Humans are pretty unique. We communicate almost exclusively by talking, while other creatures use things like intuition and marking their territory, in addition to sound. That doesn’t mean, however, that there aren’t animals who behave like humans. Here are some primary examples.
Veined octopuses create mobile homes
Interestingly, the veined octopus does something similar. The cephalopod builds shelters out of coconut and clam shells. When it’s ready to travel to a new location, the octopus brings the shells along, using its approximately six-inch-long tentacles to move the makeshift homes from place to place.
Pigeons like to gamble
Like people, pigeons are also game to try their luck. A study conducted in 2010 gave the birds an option to hit two buttons. One always returned a small amount of food, while the other sometimes gave nothing and, at other times, returned a large amount of food. More often than not, the pigeons would hit the chance button.
Gorillas share a similar skeletal structure to humans
Everyone’s aware that humans and gorillas share more than 96 percent of genes, so it’s no surprise our skeletal structures are similar. The general shape of our skeletons is pretty close, they just differ in size and proportions. It’s easy to see how similar the skeletons are when placed side-by-side.
The obvious differences, however, are in the skull, limbs and feet, which are noticeably larger than that of an average human. A gorilla’s rib cage is also wider, despite having a similar shape, and, unlike us, they have opposable big toes.
Elephants can learn human words
Humans have developed a number of different languages. Animals also communicate through sounds, though it would be difficult for a human to learn them. An elephant in South Korea, however, managed to recreate a number of human words with its trunk and mouth. It replicated the South Korean words for “hello,” “good,” “no,” “sit down” and “lie down.”

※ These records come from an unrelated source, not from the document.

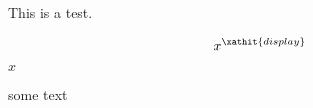 \documentclass{article}
\begin{document}
This is a test.

\[
x^\xathit{display}
\]

\begin{someenv}
$x$
\end{someenv}

some text
\end{document}
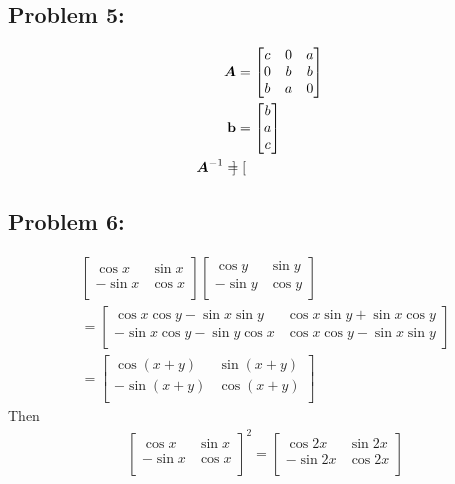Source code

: \documentclass{article}
\begin{document}
\hypertarget{}{}
\subsection*{{Problem 5: }}
\label{}
\begin{align*}
\boldsymbol{A} &= \begin{bmatrix} c & 0 & a \\ 0 & b & b \\ b & a & 0  \end{bmatrix} \\
\boldsymbol{\mathrm{b}} &= \begin{bmatrix} b \\ a \\ c  \end{bmatrix} \\
\boldsymbol{A}^{-1} = \begin{bmatrix}  \end{bmatrix}  
\end{align*}


\hypertarget{}{}
\subsection*{{Problem 6: }}
\label{}
\begin{align*} 
&\left[   \begin{array}{cc} 
\cos x & \sin x \\ 
-\sin x & \cos x \\ 
\end{array}  \right] \left[ \begin{array}{cc}
\cos y & \sin y \\ 
-\sin y & \cos y \\ 
\end{array}  \right] \\&= \left[   \begin{array}{cc} 
\cos x\cos y -\sin x\sin y & \cos x\sin y + \sin x\cos y \\ 
-\sin x\cos y-\sin y\cos x &\cos x\cos y -\sin x\sin y\\ 
\end{array}  \right] \\&= \left[   \begin{array}{cc} 
\cos (x+y) & \sin (x+y) \\ 
-\sin (x+y) & \cos (x+y) \\ 
\end{array}  \right]
\end{align*}
Then \begin{align*} 
&\left[   \begin{array}{cc} 
\cos x & \sin x \\ 
-\sin x & \cos x \\ 
\end{array}  \right]^2 = \left[   \begin{array}{cc} 
\cos 2x & \sin 2x \\ 
-\sin 2x & \cos 2x \\ 
\end{array}  \right]
\end{align*}
\end{document}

Bonobos shake their head when their offspring misbehave
Go to any park in the world and you’ll see mothers reprimanding their children when they do something wrong. Bonobo mothers are known to do the same. At zoos, the primates have been seen shaking their heads at their offspring for playing with their food, instead of eating it. They’ve also shaken their heads in frustration when their children don’t listen.
Katydids and hearing
The katydid is less like a human than any other creature on this list. The grasshopper-like insect, however, does share one thing in common with us: a very similar ear structure. The katydid’s ear features “eardrums, lever systems to amplify vibrations, and a fluid-filled vesicle where sensory cells wait to convey information to the nervous system. ”
Mice wince when they’re in pain
This next similarity is the most heartbreaking. Mice have long been the subject of scientific research, and researchers have noticed that when they the rodents are in pain, they’ll wince, crunching up their faces and closing their eyes. Scientists are now more careful with them, though the original cause for the discovery is troubling.
Dolphins talk in their sleep
Every once in a while, your partner will likely tell you they heard you speaking in your sleep. It’s not a big deal, of course, as you were likely responding to something happening in a dream. Researchers now know that dolphins sometimes do the same thing. In one French marine park, they’ve been heard making sounds while they sleep.
Chimpanzees spend hours playing
Many animals move only when they have a purpose, mostly to eat, sleep and hunt. It’s different with chimpanzees.
Like human children, chimpanzees are known to play games for hours on end, and these games change as the primates get older. When they’re younger, chimps are focused on having fun and cooperating with one another. As they get older, the games get more competitive.